Material removal mechanism and microstructure fabrication of GDP during micro-milling

Glow discharge polymer (GDP) material is essential for target ball fabrication in inertial confinement fusion applications. Fine microstructures (similar to several tens-hundreds of micros) machining on the GDP surface is required for directing the high-power laser. The machinability and material removal mechanism of the GDP are critical to achieve high surface quality, remaining an unsolved challenge. This study investigated cutting mechanisms of the GDP based on feed per tooth and inclination angle in micro ball-end milling. Chip formation modes and machined surface morphologies as well as their generation mechanism were studied. Three types of chips (i.e., chip clusters, bulk/node chips, banded chips) were formed when the forming force of compression shifts to shear. Thermal effect and plastic flow promote a smooth surface under the squeezing effect of the tool cutting edge. The different ratios of feed rate to tool line velocity caused the micro pits and feed marks on the machined surface with the viscoelasticity of polymer material.

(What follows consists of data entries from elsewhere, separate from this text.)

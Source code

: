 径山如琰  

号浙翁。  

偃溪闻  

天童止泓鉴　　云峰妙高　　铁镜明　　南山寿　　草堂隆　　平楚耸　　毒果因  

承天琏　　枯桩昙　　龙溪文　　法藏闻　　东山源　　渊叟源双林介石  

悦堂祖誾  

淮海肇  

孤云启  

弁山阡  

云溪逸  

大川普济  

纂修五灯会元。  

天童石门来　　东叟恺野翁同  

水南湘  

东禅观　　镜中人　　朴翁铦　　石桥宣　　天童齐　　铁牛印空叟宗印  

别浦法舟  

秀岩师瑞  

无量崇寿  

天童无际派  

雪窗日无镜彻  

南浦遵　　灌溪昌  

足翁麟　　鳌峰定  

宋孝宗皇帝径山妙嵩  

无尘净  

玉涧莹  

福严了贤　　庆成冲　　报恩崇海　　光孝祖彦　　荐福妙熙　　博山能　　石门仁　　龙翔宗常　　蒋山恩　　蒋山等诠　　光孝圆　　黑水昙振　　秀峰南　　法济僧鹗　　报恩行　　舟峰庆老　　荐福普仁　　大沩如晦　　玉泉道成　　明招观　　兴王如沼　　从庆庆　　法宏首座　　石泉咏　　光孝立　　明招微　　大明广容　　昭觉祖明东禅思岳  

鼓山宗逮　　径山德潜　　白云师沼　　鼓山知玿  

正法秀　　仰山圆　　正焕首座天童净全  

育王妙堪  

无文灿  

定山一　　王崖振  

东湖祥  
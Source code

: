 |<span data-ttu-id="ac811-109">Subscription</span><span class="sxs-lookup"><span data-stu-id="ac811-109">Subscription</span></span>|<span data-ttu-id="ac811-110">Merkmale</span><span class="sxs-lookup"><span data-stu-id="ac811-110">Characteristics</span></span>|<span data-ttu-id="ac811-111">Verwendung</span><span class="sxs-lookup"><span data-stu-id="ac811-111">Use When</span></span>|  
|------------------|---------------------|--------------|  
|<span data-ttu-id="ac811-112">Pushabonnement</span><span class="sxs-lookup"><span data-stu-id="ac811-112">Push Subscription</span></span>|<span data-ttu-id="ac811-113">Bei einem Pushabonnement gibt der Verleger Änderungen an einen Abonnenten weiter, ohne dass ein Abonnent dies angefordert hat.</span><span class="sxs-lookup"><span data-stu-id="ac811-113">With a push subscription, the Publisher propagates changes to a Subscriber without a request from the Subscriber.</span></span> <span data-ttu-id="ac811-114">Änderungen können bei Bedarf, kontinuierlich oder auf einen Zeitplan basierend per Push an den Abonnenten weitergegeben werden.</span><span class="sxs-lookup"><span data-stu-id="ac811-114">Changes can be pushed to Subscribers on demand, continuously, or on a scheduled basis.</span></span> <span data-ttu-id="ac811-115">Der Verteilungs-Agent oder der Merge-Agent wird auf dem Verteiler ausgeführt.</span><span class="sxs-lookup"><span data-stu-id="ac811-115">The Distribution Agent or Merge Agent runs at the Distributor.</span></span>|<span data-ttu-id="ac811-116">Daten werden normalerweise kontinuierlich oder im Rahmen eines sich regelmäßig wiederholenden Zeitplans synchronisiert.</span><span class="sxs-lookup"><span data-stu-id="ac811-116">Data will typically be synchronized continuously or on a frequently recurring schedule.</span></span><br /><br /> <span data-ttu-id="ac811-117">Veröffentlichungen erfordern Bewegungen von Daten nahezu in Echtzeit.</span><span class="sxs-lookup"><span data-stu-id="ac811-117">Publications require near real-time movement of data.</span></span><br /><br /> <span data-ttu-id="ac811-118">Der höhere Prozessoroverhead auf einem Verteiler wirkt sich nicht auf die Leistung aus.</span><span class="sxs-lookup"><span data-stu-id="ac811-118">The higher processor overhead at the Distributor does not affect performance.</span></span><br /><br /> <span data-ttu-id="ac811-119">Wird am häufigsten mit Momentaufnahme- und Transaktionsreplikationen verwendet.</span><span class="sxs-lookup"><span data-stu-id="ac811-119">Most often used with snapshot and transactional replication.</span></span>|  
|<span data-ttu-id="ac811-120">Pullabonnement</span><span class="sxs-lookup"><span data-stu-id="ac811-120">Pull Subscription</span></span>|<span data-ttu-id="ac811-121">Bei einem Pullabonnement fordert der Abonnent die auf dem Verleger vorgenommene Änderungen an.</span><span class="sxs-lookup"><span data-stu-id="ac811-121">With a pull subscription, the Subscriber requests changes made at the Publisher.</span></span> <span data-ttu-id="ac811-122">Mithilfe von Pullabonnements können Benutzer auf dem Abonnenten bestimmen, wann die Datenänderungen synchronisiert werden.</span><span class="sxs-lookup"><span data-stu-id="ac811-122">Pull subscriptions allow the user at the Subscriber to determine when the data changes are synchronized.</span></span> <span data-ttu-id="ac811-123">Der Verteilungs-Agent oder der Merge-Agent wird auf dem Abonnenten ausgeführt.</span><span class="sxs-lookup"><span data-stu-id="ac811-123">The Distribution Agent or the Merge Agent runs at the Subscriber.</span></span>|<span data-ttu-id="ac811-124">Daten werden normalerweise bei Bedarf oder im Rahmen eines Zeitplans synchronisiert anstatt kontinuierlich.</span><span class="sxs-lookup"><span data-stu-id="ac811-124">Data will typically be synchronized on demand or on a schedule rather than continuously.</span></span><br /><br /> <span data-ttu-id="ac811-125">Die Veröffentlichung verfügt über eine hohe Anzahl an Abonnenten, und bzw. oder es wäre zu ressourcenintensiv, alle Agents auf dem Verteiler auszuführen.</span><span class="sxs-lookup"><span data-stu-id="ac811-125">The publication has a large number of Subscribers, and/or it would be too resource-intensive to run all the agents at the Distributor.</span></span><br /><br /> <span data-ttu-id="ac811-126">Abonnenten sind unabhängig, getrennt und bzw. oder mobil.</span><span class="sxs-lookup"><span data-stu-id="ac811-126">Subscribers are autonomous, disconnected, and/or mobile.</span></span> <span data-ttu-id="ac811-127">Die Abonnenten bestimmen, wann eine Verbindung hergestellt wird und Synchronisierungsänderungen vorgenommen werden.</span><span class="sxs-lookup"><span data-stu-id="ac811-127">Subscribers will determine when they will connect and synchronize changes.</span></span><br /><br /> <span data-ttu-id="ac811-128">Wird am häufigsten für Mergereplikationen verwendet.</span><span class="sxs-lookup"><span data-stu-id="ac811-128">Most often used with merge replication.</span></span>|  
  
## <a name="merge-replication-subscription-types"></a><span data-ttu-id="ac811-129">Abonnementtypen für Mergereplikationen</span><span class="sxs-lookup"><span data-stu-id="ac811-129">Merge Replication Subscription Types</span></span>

By analyzing the cutting force, specific cutting force and machined surface roughness, together with the chip modes and surface morphologies, a transition of cutting modes from ploughing to ploughing-shearing coexistence and then to shearing were revealed. Finally, micro-dimpled structures were machined for validating the influence of the reveled material removal mechanism for fabrica-tion of microstructures. The presented findings are of great significance for the application of micro-cutting processes in future engineering fabrication of microstructures on the GDP target ball.

Automated summary

This study investigated the cutting mechanisms of glow discharge polymer (GDP) material in micro ball-end milling. Different chip formations and machined surface morphologies were studied, along with their generation mechanism. The transition of cutting modes from ploughing to ploughing-shearing coexistence and then to shearing was revealed through analysis of cutting force, specific cutting force, and machined surface roughness.